Since Gaza is a relatively small place, it is not divided into smaller postal regions; therefore, not a zip code nor a postal address is used in Gaza. Gaza is so small that one doesn’t need a map either. It is a fact that, for some reason, people here couldn’t fathom. This is why when we, Gazans, leave this tiny place and fly somewhere else in the too “huge” world, “most” of us realize that we lack this sense of direction. No wonder I am terrible at maps, let alone following road directions! In Gaza, by mere walking, I used to reach my destination, as simple as that. How could they expect a bird, recently released from a cage, not to be confused which direction to take! Here, I don’t have the courage to go anywhere far from my place all by myself. I always need to be under one’s guidance. Despite this, I cannot remember a time when I didn’t ask whether we are on the right track; I never meant, however, to doubt the proficiency of a guiding friend. I always find it hard to believe that I am guided towards the right destination. Does it have something to do with me being Palestinians that I have trust issues!
In Gaza, I didn’t have a mail address nor did I ever have the pleasure of sending/receiving post. Gaza doesn’t enjoy such a luxury. When I first got here, I had to go to the bank to open an account. The gentleman asked for my postal address in my home country. The expressions they wore on their faces in reaction to my response “I don’t have a postal address in Gaza” made me wish I had faked an address! My kind friend, the one who drove me to the bank, tried harder to explain my situation since I went totally blank that I could no longer speak English. As they once wondered how that could be possible, I still wonder why on earth they’d need my postal address in Gaza while I am currently in the States!

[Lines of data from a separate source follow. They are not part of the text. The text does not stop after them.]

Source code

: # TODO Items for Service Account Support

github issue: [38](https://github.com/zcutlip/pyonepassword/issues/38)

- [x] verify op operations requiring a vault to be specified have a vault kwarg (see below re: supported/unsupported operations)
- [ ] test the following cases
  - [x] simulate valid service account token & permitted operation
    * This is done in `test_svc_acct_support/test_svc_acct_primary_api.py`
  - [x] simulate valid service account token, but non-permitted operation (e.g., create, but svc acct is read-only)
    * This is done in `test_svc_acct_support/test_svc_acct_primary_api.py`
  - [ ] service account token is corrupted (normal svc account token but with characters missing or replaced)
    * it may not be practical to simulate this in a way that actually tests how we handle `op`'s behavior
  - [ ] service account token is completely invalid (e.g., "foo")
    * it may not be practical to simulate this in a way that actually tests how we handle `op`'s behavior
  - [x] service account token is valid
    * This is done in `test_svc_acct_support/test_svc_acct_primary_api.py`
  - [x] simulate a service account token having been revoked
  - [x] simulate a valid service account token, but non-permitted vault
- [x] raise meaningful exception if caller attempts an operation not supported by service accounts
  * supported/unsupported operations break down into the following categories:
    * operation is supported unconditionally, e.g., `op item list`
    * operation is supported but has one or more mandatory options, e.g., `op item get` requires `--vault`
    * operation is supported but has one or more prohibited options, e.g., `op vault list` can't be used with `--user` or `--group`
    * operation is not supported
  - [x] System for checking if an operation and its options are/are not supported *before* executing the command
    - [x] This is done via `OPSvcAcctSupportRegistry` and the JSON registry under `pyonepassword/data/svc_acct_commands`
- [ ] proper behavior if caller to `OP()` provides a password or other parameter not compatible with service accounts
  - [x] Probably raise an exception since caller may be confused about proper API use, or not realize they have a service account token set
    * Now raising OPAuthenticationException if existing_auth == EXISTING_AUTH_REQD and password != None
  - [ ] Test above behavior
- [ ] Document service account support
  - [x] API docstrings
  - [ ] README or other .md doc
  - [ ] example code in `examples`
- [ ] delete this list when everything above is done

Disappointed, I left. How could I explain to them about my life under occupation if they couldn’t understand such a simple matter! Hopeless, I left. Sad. I was so lost in thought that I couldn’t hear my friend when she asked me whether I was fine. With tears streaking down my face, I nodded. I felt her gentle tap on my shoulder and tender voice telling me “Fidaa, please! It’s all right! Do you want me to drive you somewhere?” “Home,” I sobbed. She switched on the ignition and started heading off to “my” house.

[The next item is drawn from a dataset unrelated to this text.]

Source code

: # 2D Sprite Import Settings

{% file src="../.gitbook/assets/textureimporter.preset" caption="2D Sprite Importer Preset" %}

Each time I feel homesick, I Skype my family after I make sure I can handle my tears very well, for the last thing I want is to make my family worry about me. Yesterday, I couldn’t. Suddenly, my tears got stuck in the middle of my face which was all frozen in shock when my dad’s hoarse voice came: “what are you doing?” “What am I doing?!” I echoed. “Are you crying?!” In a high-pitched tone he asked. “No no no! I am not,” I lied, “where’s my mom?” “What’s wrong, Fidaa?” he answered my question by asking another. When I told him I just miss home, he gave me a long speech that made me ashamed of myself for how silly I was.

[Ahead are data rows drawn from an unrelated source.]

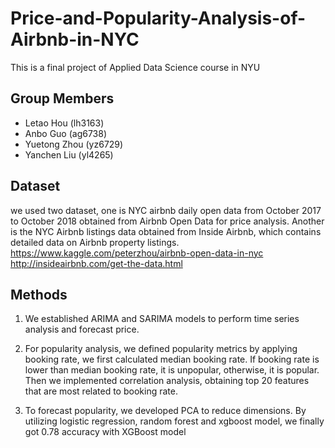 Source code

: # Price-and-Popularity-Analysis-of-Airbnb-in-NYC
This is a final project of Applied Data Science course in NYU 

## Group Members
* Letao Hou (lh3163)
* Anbo Guo (ag6738)
* Yuetong Zhou (yz6729)
* Yanchen Liu (yl4265)

## Dataset

we used two dataset, one is NYC airbnb daily open data from October 2017 to October 2018 obtained from Airbnb Open Data for price analysis. 
Another is the NYC Airbnb listings data obtained from Inside Airbnb, which contains detailed data on Airbnb property listings.
https://www.kaggle.com/peterzhou/airbnb-open-data-in-nyc
http://insideairbnb.com/get-the-data.html

## Methods
1. We established ARIMA and SARIMA models to perform time series analysis and forecast price.
 
2. For popularity analysis, we defined popularity metrics by applying booking rate, we first calculated median booking rate. If booking rate is lower than median booking rate, it is unpopular, otherwise, it is popular. Then we implemented correlation analysis, obtaining top 20 features that are most related to booking rate. 

3. To forecast popularity, we developed PCA to reduce dimensions. By utilizing logistic regression, random forest and xgboost model, we finally got 0.78 accuracy with XGBoost model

True was all what he said. How couldn’t I stand being away from home to which I will be back soon while other Palestinian refugees scattered around the world don’t have this chance of going back home anytime soon! How couldn’t I be a bit patient while other innocent Palestinians have been sentenced to life imprisonment with no charge whatsoever! Although I couldn’t fully follow my dad’s analogy, he did make a point. As he pointed out, I live here in “Heaven”, a place free of occupation, siege, and other restrictions! I must admit that I am treated quite nicely and generously. People’s extreme kindness and unspeakable hospitality leave me speechless! I need to be fair and write about all these high moral values and good manners I have seen in some people in America. It never ceases to amaze me how nice people could be! However, nothing is worth being away from home and family. Nothing beats my mom’s gentle hug or my sister’s sweet smile. Nowhere else is like home, warts and all.